Content starts

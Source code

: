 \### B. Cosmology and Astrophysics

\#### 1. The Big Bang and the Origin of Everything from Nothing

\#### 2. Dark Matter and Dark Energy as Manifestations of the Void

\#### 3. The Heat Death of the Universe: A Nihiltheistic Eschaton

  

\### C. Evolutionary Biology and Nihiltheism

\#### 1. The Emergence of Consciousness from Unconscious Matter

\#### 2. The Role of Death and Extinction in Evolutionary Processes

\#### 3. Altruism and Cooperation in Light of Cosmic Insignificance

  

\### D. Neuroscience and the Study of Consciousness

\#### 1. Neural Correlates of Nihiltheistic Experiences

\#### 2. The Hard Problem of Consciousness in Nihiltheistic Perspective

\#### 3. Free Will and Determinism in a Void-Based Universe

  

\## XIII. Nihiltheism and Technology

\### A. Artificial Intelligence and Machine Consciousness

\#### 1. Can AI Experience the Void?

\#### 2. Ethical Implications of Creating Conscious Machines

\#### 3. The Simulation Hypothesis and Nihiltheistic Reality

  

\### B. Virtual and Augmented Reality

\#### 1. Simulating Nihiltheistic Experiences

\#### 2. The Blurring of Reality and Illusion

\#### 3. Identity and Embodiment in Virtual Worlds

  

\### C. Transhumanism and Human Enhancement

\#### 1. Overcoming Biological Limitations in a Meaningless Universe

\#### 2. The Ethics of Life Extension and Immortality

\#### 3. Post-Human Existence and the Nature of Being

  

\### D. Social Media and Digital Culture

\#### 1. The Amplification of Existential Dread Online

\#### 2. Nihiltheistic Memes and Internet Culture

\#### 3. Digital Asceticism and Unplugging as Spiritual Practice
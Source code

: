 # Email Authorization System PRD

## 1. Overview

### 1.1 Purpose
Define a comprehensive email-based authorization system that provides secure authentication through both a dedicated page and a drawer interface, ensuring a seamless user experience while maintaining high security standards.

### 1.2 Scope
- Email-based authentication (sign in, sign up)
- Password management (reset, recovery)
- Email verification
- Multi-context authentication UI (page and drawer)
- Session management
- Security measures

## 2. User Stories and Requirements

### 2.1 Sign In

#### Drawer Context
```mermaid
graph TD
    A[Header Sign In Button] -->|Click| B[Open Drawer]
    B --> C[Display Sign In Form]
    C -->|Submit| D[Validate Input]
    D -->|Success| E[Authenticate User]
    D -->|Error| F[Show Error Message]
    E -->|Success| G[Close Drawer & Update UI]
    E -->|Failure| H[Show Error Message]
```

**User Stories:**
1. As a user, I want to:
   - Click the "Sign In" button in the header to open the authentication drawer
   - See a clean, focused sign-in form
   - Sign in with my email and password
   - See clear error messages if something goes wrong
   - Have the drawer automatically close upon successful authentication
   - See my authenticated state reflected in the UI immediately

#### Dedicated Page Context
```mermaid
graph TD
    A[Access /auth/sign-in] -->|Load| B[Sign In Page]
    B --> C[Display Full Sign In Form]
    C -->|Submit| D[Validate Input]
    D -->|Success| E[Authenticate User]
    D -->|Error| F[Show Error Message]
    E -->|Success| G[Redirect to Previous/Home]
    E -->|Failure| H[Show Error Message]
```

Content ends

### Instructions for the task
Please retype the records above starting with the line that contains "as Spiritual Practice" and stopping after the last line, changing nothing.

### Your response
\#### 3. Digital Asceticism and Unplugging as Spiritual Practice
Source code

: # Email Authorization System PRD

## 1. Overview

### 1.1 Purpose
Define a comprehensive email-based authorization system that provides secure authentication through both a dedicated page and a drawer interface, ensuring a seamless user experience while maintaining high security standards.

### 1.2 Scope
- Email-based authentication (sign in, sign up)
- Password management (reset, recovery)
- Email verification
- Multi-context authentication UI (page and drawer)
- Session management
- Security measures

## 2. User Stories and Requirements

### 2.1 Sign In

#### Drawer Context
```mermaid
graph TD
    A[Header Sign In Button] -->|Click| B[Open Drawer]
    B --> C[Display Sign In Form]
    C -->|Submit| D[Validate Input]
    D -->|Success| E[Authenticate User]
    D -->|Error| F[Show Error Message]
    E -->|Success| G[Close Drawer & Update UI]
    E -->|Failure| H[Show Error Message]
```

**User Stories:**
1. As a user, I want to:
   - Click the "Sign In" button in the header to open the authentication drawer
   - See a clean, focused sign-in form
   - Sign in with my email and password
   - See clear error messages if something goes wrong
   - Have the drawer automatically close upon successful authentication
   - See my authenticated state reflected in the UI immediately

#### Dedicated Page Context
```mermaid
graph TD
    A[Access /auth/sign-in] -->|Load| B[Sign In Page]
    B --> C[Display Full Sign In Form]
    C -->|Submit| D[Validate Input]
    D -->|Success| E[Authenticate User]
    D -->|Error| F[Show Error Message]
    E -->|Success| G[Redirect to Previous/Home]
    E -->|Failure| H[Show Error Message]
```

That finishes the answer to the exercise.